Top of Working data
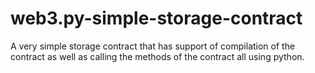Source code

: # web3.py-simple-storage-contract
A very simple storage contract that has support of compilation of the contract as well as calling the methods of the contract all using python.
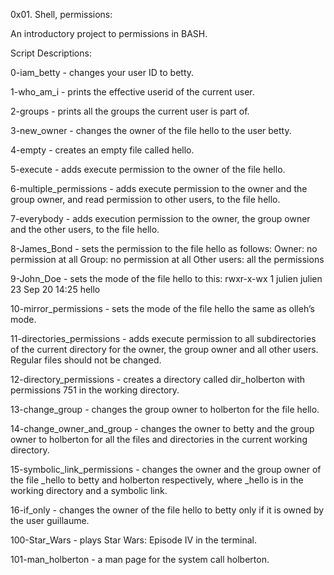 0x01. Shell, permissions:

An introductory project to permissions in BASH.

Script Descriptions:

0-iam_betty - changes your user ID to betty.

1-who_am_i - prints the effective userid of the current user.

2-groups - prints all the groups the current user is part of.

3-new_owner - changes the owner of the file hello to the user betty.

4-empty - creates an empty file called hello.

5-execute - adds execute permission to the owner of the file hello.

6-multiple_permissions - adds execute permission to the owner and the group owner, and read permission to other users, to the file hello.

7-everybody - adds execution permission to the owner, the group owner and the other users, to the file hello.

8-James_Bond - sets the permission to the file hello as follows:
Owner: no permission at all
Group: no permission at all
Other users: all the permissions

9-John_Doe - sets the mode of the file hello to this:
rwxr-x-wx 1 julien julien 23 Sep 20 14:25 hello

10-mirror_permissions - sets the mode of the file hello the same as olleh’s mode.

11-directories_permissions - adds execute permission to all subdirectories of the current directory for the owner, the group owner and all other users. Regular files should not be changed.

12-directory_permissions - creates a directory called dir_holberton with permissions 751 in the working directory.

13-change_group - changes the group owner to holberton for the file hello.

14-change_owner_and_group - changes the owner to betty and the group owner to holberton for all the files and directories in the current working directory.

15-symbolic_link_permissions - changes the owner and the group owner of the file _hello to betty and holberton respectively, where _hello is in the working directory and a symbolic link.

16-if_only - changes the owner of the file hello to betty only if it is owned by the user guillaume.

100-Star_Wars - plays Star Wars: Episode IV in the terminal.

101-man_holberton - a man page for the system call holberton.
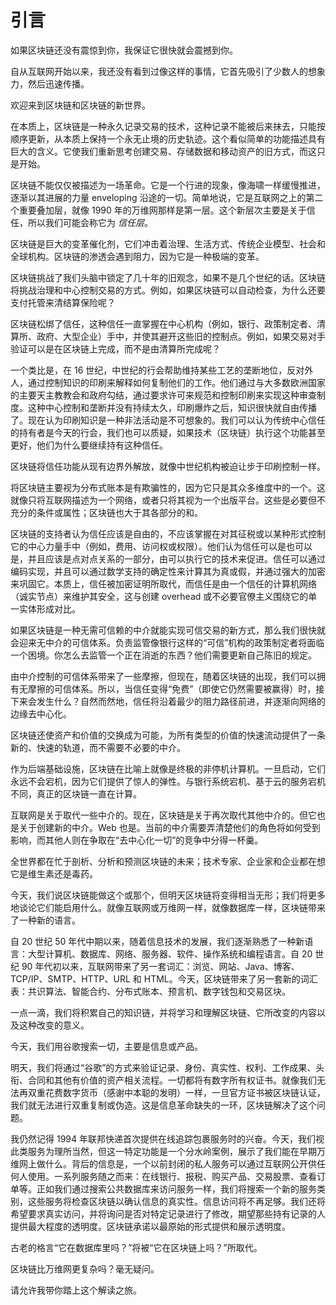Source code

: # 引言

如果区块链还没有震惊到你，我保证它很快就会震撼到你。

自从互联网开始以来，我还没有看到过像这样的事情，它首先吸引了少数人的想象力，然后迅速传播。

欢迎来到区块链和区块链的新世界。

在本质上，区块链是一种永久记录交易的技术，这种记录不能被后来抹去，只能按顺序更新，从本质上保持一个永无止境的历史轨迹。这个看似简单的功能描述具有巨大的含义。它使我们重新思考创建交易、存储数据和移动资产的旧方式，而这只是开始。

区块链不能仅仅被描述为一场革命。它是一个行进的现象，像海啸一样缓慢推进，逐渐以其进展的力量 enveloping 沿途的一切。简单地说，它是互联网之上的第二个重要叠加层，就像 1990 年的万维网那样是第一层。这个新层次主要是关于信任，所以我们可能会称它为 *信任层*。

区块链是巨大的变革催化剂，它们冲击着治理、生活方式、传统企业模型、社会和全球机构。区块链的渗透会遇到阻力，因为它是一种极端的变革。

区块链挑战了我们头脑中锁定了几十年的旧观念，如果不是几个世纪的话。区块链将挑战治理和中心控制交易的方式。例如，如果区块链可以自动检查，为什么还要支付托管来清结算保险呢？

区块链松绑了信任，这种信任一直掌握在中心机构（例如，银行、政策制定者、清算所、政府、大型企业）手中，并使其避开这些旧的控制点。例如，如果交易对手验证可以是在区块链上完成，而不是由清算所完成呢？

一个类比是，在 16 世纪，中世纪的行会帮助维持某些工艺的垄断地位，反对外人，通过控制知识的印刷来解释如何复制他们的工作。他们通过与大多数欧洲国家的主要天主教教会和政府勾结，通过要求许可来规范和控制印刷来实现这种审查制度。这种中心控制和垄断并没有持续太久，印刷爆炸之后，知识很快就自由传播了。现在认为印刷知识是一种非法活动是不可想象的。我们可以认为传统中心信任的持有者是今天的行会，我们也可以质疑，如果技术（区块链）执行这个功能甚至更好，他们为什么要继续持有这种信任。

区块链将信任功能从现有边界外解放，就像中世纪机构被迫让步于印刷控制一样。

将区块链主要视为分布式账本是有欺骗性的，因为它只是其众多维度中的一个。这就像只将互联网描述为一个网络，或者只将其视为一个出版平台。这些是必要但不充分的条件或属性；区块链也大于其各部分的和。

区块链的支持者认为信任应该是自由的，不应该掌握在对其征税或以某种形式控制它的中心力量手中（例如，费用、访问权或权限）。他们认为信任可以是也可以是，并且应该是点对点关系的一部分，由可以执行它的技术来促进。信任可以通过编码实现，并且可以通过数学支持的确定性来计算其为真或假，并通过强大的加密来巩固它。本质上，信任被加密证明所取代，而信任是由一个信任的计算机网络（诚实节点）来维护其安全，这与创建 overhead 或不必要官僚主义围绕它的单一实体形成对比。

如果区块链是一种无需可信赖的中介就能实现可信交易的新方式，那么我们很快就会迎来无中介的可信体系。负责监管像银行这样的“可信”机构的政策制定者将面临一个困境。你怎么去监管一个正在消逝的东西？他们需要更新自己陈旧的规定。

由中介控制的可信体系带来了一些摩擦，但现在，随着区块链的出现，我们可以拥有无摩擦的可信体系。所以，当信任变得“免费”（即使它仍然需要被赢得）时，接下来会发生什么？自然而然地，信任将沿着最少的阻力路径前进，并逐渐向网络的边缘去中心化。

区块链还使资产和价值的交换成为可能，为所有类型的价值的快速流动提供了一条新的、快速的轨道，而不需要不必要的中介。

作为后端基础设施，区块链在比喻上就像是终极的非停机计算机。一旦启动，它们永远不会宕机，因为它们提供了惊人的弹性。与银行系统宕机、基于云的服务宕机不同，真正的区块链一直在计算。

互联网是关于取代一些中介的。现在，区块链是关于再次取代其他中介的。但它也是关于创建新的中介。Web 也是。当前的中介需要弄清楚他们的角色将如何受到影响，而其他人则在争取在“去中心化一切”的竞争中分得一杯羹。

全世界都在忙于剖析、分析和预测区块链的未来；技术专家、企业家和企业都在想它是维生素还是毒药。

今天，我们说区块链能做这个或那个，但明天区块链将变得相当无形；我们将更多地谈论它们能启用什么。就像互联网或万维网一样，就像数据库一样，区块链带来了一种新的语言。

自 20 世纪 50 年代中期以来，随着信息技术的发展，我们逐渐熟悉了一种新语言：大型计算机、数据库、网络、服务器、软件、操作系统和编程语言。自 20 世纪 90 年代初以来，互联网带来了另一套词汇：浏览、网站、Java、博客、TCP/IP、SMTP、HTTP、URL 和 HTML。今天，区块链带来了另一套新的词汇表：共识算法、智能合约、分布式账本、预言机、数字钱包和交易区块。

一点一滴，我们将积累自己的知识链，并将学习和理解区块链、它所改变的内容以及这种改变的意义。

今天，我们用谷歌搜索一切，主要是信息或产品。

明天，我们将通过“谷歌”的方式来验证记录、身份、真实性、权利、工作成果、头衔、合同和其他有价值的资产相关流程。一切都将有数字所有权证书。就像我们无法再双重花费数字货币（感谢中本聪的发明）一样，一旦官方证书被区块链认证，我们就无法进行双重复制或伪造。这是信息革命缺失的一环，区块链解决了这个问题。

我仍然记得 1994 年联邦快递首次提供在线追踪包裹服务时的兴奋。今天，我们视此类服务为理所当然，但这一特定功能是一个分水岭案例，展示了我们能在早期万维网上做什么。背后的信息是，一个以前封闭的私人服务可以通过互联网公开供任何人使用。一系列服务随之而来：在线银行、报税、购买产品、交易股票、查看订单等。正如我们通过搜索公共数据库来访问服务一样，我们将搜索一个新的服务类别，这些服务将检查区块链以确认信息的真实性。信息访问将不再足够。我们还将希望要求真实访问，并将询问是否对特定记录进行了修改，期望那些持有记录的人提供最大程度的透明度。区块链承诺以最原始的形式提供和展示透明度。

古老的格言“它在数据库里吗？”将被“它在区块链上吗？”所取代。

区块链比万维网更复杂吗？毫无疑问。

请允许我带你踏上这个解读之旅。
Bottom of Working data
Transcribe the records above exactly, without images.

Source code

: # web3.py-simple-storage-contract
A very simple storage contract that has support of compilation of the contract as well as calling the methods of the contract all using python.
 0x01. Shell, permissions:

An introductory project to permissions in BASH.

Script Descriptions:

0-iam_betty - changes your user ID to betty.

1-who_am_i - prints the effective userid of the current user.

2-groups - prints all the groups the current user is part of.

3-new_owner - changes the owner of the file hello to the user betty.

4-empty - creates an empty file called hello.

5-execute - adds execute permission to the owner of the file hello.

6-multiple_permissions - adds execute permission to the owner and the group owner, and read permission to other users, to the file hello.

7-everybody - adds execution permission to the owner, the group owner and the other users, to the file hello.

8-James_Bond - sets the permission to the file hello as follows:
Owner: no permission at all
Group: no permission at all
Other users: all the permissions

9-John_Doe - sets the mode of the file hello to this:
rwxr-x-wx 1 julien julien 23 Sep 20 14:25 hello

10-mirror_permissions - sets the mode of the file hello the same as olleh’s mode.

11-directories_permissions - adds execute permission to all subdirectories of the current directory for the owner, the group owner and all other users. Regular files should not be changed.

12-directory_permissions - creates a directory called dir_holberton with permissions 751 in the working directory.

13-change_group - changes the group owner to holberton for the file hello.

14-change_owner_and_group - changes the owner to betty and the group owner to holberton for all the files and directories in the current working directory.

15-symbolic_link_permissions - changes the owner and the group owner of the file _hello to betty and holberton respectively, where _hello is in the working directory and a symbolic link.

16-if_only - changes the owner of the file hello to betty only if it is owned by the user guillaume.

100-Star_Wars - plays Star Wars: Episode IV in the terminal.

101-man_holberton - a man page for the system call holberton.
Source code

: # 引言

如果区块链还没有震惊到你，我保证它很快就会震撼到你。

自从互联网开始以来，我还没有看到过像这样的事情，它首先吸引了少数人的想象力，然后迅速传播。

欢迎来到区块链和区块链的新世界。

在本质上，区块链是一种永久记录交易的技术，这种记录不能被后来抹去，只能按顺序更新，从本质上保持一个永无止境的历史轨迹。这个看似简单的功能描述具有巨大的含义。它使我们重新思考创建交易、存储数据和移动资产的旧方式，而这只是开始。

区块链不能仅仅被描述为一场革命。它是一个行进的现象，像海啸一样缓慢推进，逐渐以其进展的力量 enveloping 沿途的一切。简单地说，它是互联网之上的第二个重要叠加层，就像 1990 年的万维网那样是第一层。这个新层次主要是关于信任，所以我们可能会称它为 *信任层*。

区块链是巨大的变革催化剂，它们冲击着治理、生活方式、传统企业模型、社会和全球机构。区块链的渗透会遇到阻力，因为它是一种极端的变革。

区块链挑战了我们头脑中锁定了几十年的旧观念，如果不是几个世纪的话。区块链将挑战治理和中心控制交易的方式。例如，如果区块链可以自动检查，为什么还要支付托管来清结算保险呢？

区块链松绑了信任，这种信任一直掌握在中心机构（例如，银行、政策制定者、清算所、政府、大型企业）手中，并使其避开这些旧的控制点。例如，如果交易对手验证可以是在区块链上完成，而不是由清算所完成呢？

一个类比是，在 16 世纪，中世纪的行会帮助维持某些工艺的垄断地位，反对外人，通过控制知识的印刷来解释如何复制他们的工作。他们通过与大多数欧洲国家的主要天主教教会和政府勾结，通过要求许可来规范和控制印刷来实现这种审查制度。这种中心控制和垄断并没有持续太久，印刷爆炸之后，知识很快就自由传播了。现在认为印刷知识是一种非法活动是不可想象的。我们可以认为传统中心信任的持有者是今天的行会，我们也可以质疑，如果技术（区块链）执行这个功能甚至更好，他们为什么要继续持有这种信任。

区块链将信任功能从现有边界外解放，就像中世纪机构被迫让步于印刷控制一样。

将区块链主要视为分布式账本是有欺骗性的，因为它只是其众多维度中的一个。这就像只将互联网描述为一个网络，或者只将其视为一个出版平台。这些是必要但不充分的条件或属性；区块链也大于其各部分的和。

区块链的支持者认为信任应该是自由的，不应该掌握在对其征税或以某种形式控制它的中心力量手中（例如，费用、访问权或权限）。他们认为信任可以是也可以是，并且应该是点对点关系的一部分，由可以执行它的技术来促进。信任可以通过编码实现，并且可以通过数学支持的确定性来计算其为真或假，并通过强大的加密来巩固它。本质上，信任被加密证明所取代，而信任是由一个信任的计算机网络（诚实节点）来维护其安全，这与创建 overhead 或不必要官僚主义围绕它的单一实体形成对比。

如果区块链是一种无需可信赖的中介就能实现可信交易的新方式，那么我们很快就会迎来无中介的可信体系。负责监管像银行这样的“可信”机构的政策制定者将面临一个困境。你怎么去监管一个正在消逝的东西？他们需要更新自己陈旧的规定。

由中介控制的可信体系带来了一些摩擦，但现在，随着区块链的出现，我们可以拥有无摩擦的可信体系。所以，当信任变得“免费”（即使它仍然需要被赢得）时，接下来会发生什么？自然而然地，信任将沿着最少的阻力路径前进，并逐渐向网络的边缘去中心化。

区块链还使资产和价值的交换成为可能，为所有类型的价值的快速流动提供了一条新的、快速的轨道，而不需要不必要的中介。

作为后端基础设施，区块链在比喻上就像是终极的非停机计算机。一旦启动，它们永远不会宕机，因为它们提供了惊人的弹性。与银行系统宕机、基于云的服务宕机不同，真正的区块链一直在计算。

互联网是关于取代一些中介的。现在，区块链是关于再次取代其他中介的。但它也是关于创建新的中介。Web 也是。当前的中介需要弄清楚他们的角色将如何受到影响，而其他人则在争取在“去中心化一切”的竞争中分得一杯羹。

全世界都在忙于剖析、分析和预测区块链的未来；技术专家、企业家和企业都在想它是维生素还是毒药。

今天，我们说区块链能做这个或那个，但明天区块链将变得相当无形；我们将更多地谈论它们能启用什么。就像互联网或万维网一样，就像数据库一样，区块链带来了一种新的语言。

自 20 世纪 50 年代中期以来，随着信息技术的发展，我们逐渐熟悉了一种新语言：大型计算机、数据库、网络、服务器、软件、操作系统和编程语言。自 20 世纪 90 年代初以来，互联网带来了另一套词汇：浏览、网站、Java、博客、TCP/IP、SMTP、HTTP、URL 和 HTML。今天，区块链带来了另一套新的词汇表：共识算法、智能合约、分布式账本、预言机、数字钱包和交易区块。

一点一滴，我们将积累自己的知识链，并将学习和理解区块链、它所改变的内容以及这种改变的意义。

今天，我们用谷歌搜索一切，主要是信息或产品。

明天，我们将通过“谷歌”的方式来验证记录、身份、真实性、权利、工作成果、头衔、合同和其他有价值的资产相关流程。一切都将有数字所有权证书。就像我们无法再双重花费数字货币（感谢中本聪的发明）一样，一旦官方证书被区块链认证，我们就无法进行双重复制或伪造。这是信息革命缺失的一环，区块链解决了这个问题。

我仍然记得 1994 年联邦快递首次提供在线追踪包裹服务时的兴奋。今天，我们视此类服务为理所当然，但这一特定功能是一个分水岭案例，展示了我们能在早期万维网上做什么。背后的信息是，一个以前封闭的私人服务可以通过互联网公开供任何人使用。一系列服务随之而来：在线银行、报税、购买产品、交易股票、查看订单等。正如我们通过搜索公共数据库来访问服务一样，我们将搜索一个新的服务类别，这些服务将检查区块链以确认信息的真实性。信息访问将不再足够。我们还将希望要求真实访问，并将询问是否对特定记录进行了修改，期望那些持有记录的人提供最大程度的透明度。区块链承诺以最原始的形式提供和展示透明度。

古老的格言“它在数据库里吗？”将被“它在区块链上吗？”所取代。

区块链比万维网更复杂吗？毫无疑问。

请允许我带你踏上这个解读之旅。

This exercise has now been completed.